In order to revise some of the key concepts from the unit, watch the Heat Transfer Song on YouTube. (Note: The temperatures which appear in this video are recorded in Fahrenheit.) After watching, ask the students:
How does heat transfer happen?
What happens if you wait too long before eating warm food?
Why does going swimming cool you down on a hot day?
As a class, create a mind map on the board to revise the key concepts addressed during the unit. Guide the students toward the following ideas:
Heat is a form of energy.
Heat moves from warmer objects or places to cooler objects or places.
Sources of heat energy can be electric, kinetic or chemical.
Conductors are materials which easily transfer heat.
Insulators are materials which slow the transfer of heat.
Explain to the students that they will be completing a worksheet independently in order to demonstrate what they have learned about heat during the unit.
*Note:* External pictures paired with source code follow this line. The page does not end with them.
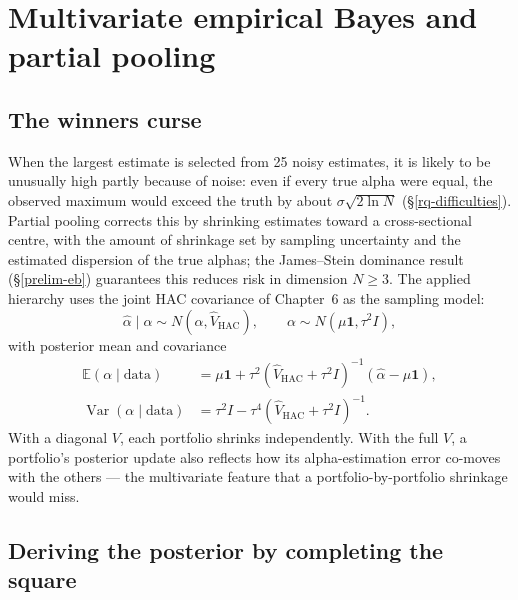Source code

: \hypertarget{bayes}{}
\hypertarget{multivariate-empirical-bayes-and-partial-pooling}{%
\chapter{Multivariate empirical Bayes and partial
pooling}\label{multivariate-empirical-bayes-and-partial-pooling}}

\hypertarget{the-winners-curse}{%
\section{The winner\textquotesingle s curse}\label{the-winners-curse}}

When the largest estimate is selected from 25 noisy estimates, it is
likely to be unusually high partly because of noise: even if every true
alpha were equal, the observed maximum would exceed the truth by about
$\sigma\sqrt{2\ln N}$ (\S\ref{rq-difficulties}). Partial pooling corrects
this by shrinking estimates toward a cross-sectional centre, with the amount
of shrinkage set by sampling uncertainty and the estimated dispersion of the
true alphas; the James--Stein dominance result (\S\ref{prelim-eb})
guarantees this reduces risk in dimension $N\ge3$. The applied hierarchy
uses the joint HAC covariance of Chapter~6 as the sampling model:
\begin{equation}\label{eq:ch8-hierarchy}
\hat\alpha\mid\alpha \sim N(\alpha,\hat V_{\mathrm{HAC}}),
\qquad \alpha \sim N(\mu\mathbf{1},\tau^2 I),
\end{equation}
with posterior mean and covariance
\begin{align}
\mathbb{E}(\alpha\mid\text{data})
&= \mu\mathbf{1} + \tau^2(\hat V_{\mathrm{HAC}}+\tau^2 I)^{-1}(\hat\alpha-\mu\mathbf{1}),
\label{eq:ch8-postmean}\\
\operatorname{Var}(\alpha\mid\text{data})
&= \tau^2 I - \tau^4(\hat V_{\mathrm{HAC}}+\tau^2 I)^{-1}.
\label{eq:ch8-postvar}
\end{align}
With a diagonal $V$, each portfolio shrinks independently. With the full
$V$, a portfolio's posterior update also reflects how its alpha-estimation
error co-moves with the others --- the multivariate feature that a
portfolio-by-portfolio shrinkage would miss.

\hypertarget{deriving-the-posterior-by-completing-the-square}{%
\section{Deriving the posterior by completing the
square}\label{deriving-the-posterior-by-completing-the-square}}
Provide the students with a copy of The Heat is On – Worksheet. Briefly read through the questions and ensure that the students understand the expectations of the task. Monitor the students as they complete the worksheet independently.
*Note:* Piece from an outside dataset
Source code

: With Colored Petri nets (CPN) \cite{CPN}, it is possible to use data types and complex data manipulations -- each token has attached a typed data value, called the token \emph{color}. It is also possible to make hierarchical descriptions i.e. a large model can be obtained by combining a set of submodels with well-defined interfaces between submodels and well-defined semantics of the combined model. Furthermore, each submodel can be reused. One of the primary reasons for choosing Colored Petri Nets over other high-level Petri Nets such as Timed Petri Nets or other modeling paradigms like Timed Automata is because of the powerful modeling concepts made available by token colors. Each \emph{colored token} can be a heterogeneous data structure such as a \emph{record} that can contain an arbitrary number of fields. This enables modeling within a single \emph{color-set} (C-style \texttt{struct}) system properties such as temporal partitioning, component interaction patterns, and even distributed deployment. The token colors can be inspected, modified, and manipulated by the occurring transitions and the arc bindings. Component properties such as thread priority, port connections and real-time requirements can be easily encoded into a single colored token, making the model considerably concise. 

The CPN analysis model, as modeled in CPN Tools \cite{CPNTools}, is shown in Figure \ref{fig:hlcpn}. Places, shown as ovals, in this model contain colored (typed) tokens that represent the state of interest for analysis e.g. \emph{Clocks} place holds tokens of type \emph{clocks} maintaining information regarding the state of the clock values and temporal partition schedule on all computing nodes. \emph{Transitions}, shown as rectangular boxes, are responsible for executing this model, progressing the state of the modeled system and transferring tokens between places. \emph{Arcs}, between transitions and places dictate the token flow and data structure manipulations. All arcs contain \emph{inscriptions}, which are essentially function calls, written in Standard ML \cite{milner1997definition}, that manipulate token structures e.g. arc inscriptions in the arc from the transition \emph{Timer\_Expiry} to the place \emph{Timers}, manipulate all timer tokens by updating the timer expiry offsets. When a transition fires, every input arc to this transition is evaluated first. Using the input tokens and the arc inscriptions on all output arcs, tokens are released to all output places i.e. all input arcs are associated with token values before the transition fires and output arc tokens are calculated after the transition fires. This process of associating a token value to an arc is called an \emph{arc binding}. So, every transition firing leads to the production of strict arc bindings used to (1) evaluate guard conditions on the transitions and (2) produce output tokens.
Revisit the students’ sentences about how people can warm themselves up (from the first lesson of the unit). Encourage the students to rewrite their sentence, or to make alterations to it, based on the knowledge they have gained during the unit.
Collect the students’ worksheets and sentences. These could be included in a portfolio of work samples and used to assess the students’ understanding of the unit objectives.
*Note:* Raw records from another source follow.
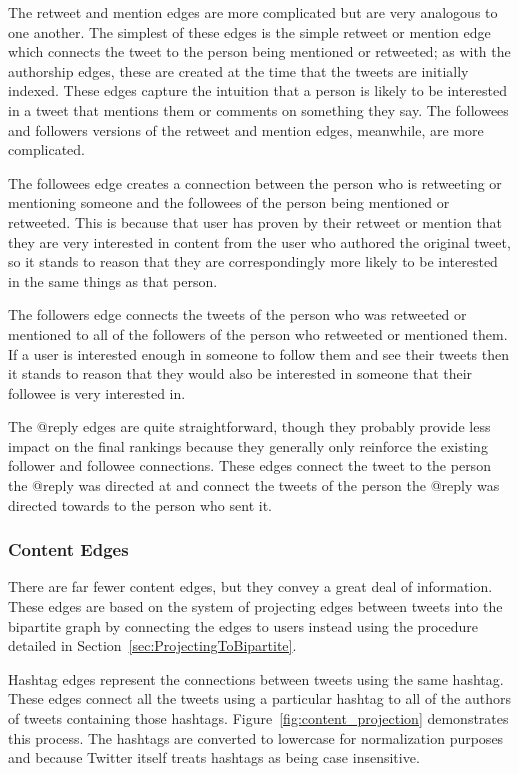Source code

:The retweet and mention edges are more complicated but are very analogous to one another. The simplest of these edges is the simple retweet or mention edge which connects the tweet to the person being mentioned or retweeted; as with the authorship edges, these are created at the time that the tweets are initially indexed. These edges capture the intuition that a person is likely to be interested in a tweet that mentions them or comments on something they say. The followees and followers versions of the retweet and mention edges, meanwhile, are more complicated.

The followees edge creates a connection between the person who is retweeting or mentioning someone and the followees of the person being mentioned or retweeted. This is because that user has proven by their retweet or mention that they are very interested in content from the user who authored the original tweet, so it stands to reason that they are correspondingly more likely to be interested in the same things as that person.

The followers edge connects the tweets of the person who was retweeted or mentioned to all of the followers of the person who retweeted or mentioned them. If a user is interested enough in someone to follow them and see their tweets then it stands to reason that they would also be interested in someone that their followee is very interested in.

The @reply edges are quite straightforward, though they probably provide less impact on the final rankings because they generally only reinforce the existing follower and followee connections. These edges connect the tweet to the person the @reply was directed at and connect the tweets of the person the @reply was directed towards to the person who sent it.


\subsubsection{Content Edges}

There are far fewer content edges, but they convey a great deal of information. These edges are based on the system of projecting edges between tweets into the bipartite graph by connecting the edges to users instead using the procedure detailed in Section~\ref{sec:ProjectingToBipartite}.

Hashtag edges represent the connections between tweets using the same hashtag. These edges connect all the tweets using a particular hashtag to all of the authors of tweets containing those hashtags. Figure~\ref{fig:content_projection} demonstrates this process. The hashtags are converted to lowercase for normalization purposes and because Twitter itself treats hashtags as being case insensitive.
As a class, reflect upon the unit. Gather the students’ feedback about the learning experiences they particularly enjoyed and those which they found challenging. Encourage volunteers to share something they learned from the unit.
Encourage more capable students to list and define some of the key vocabulary they have learned during the unit.
Allow students with lower literacy levels to verbally respond to some of the questions on the worksheet in order to demonstrate their knowledge.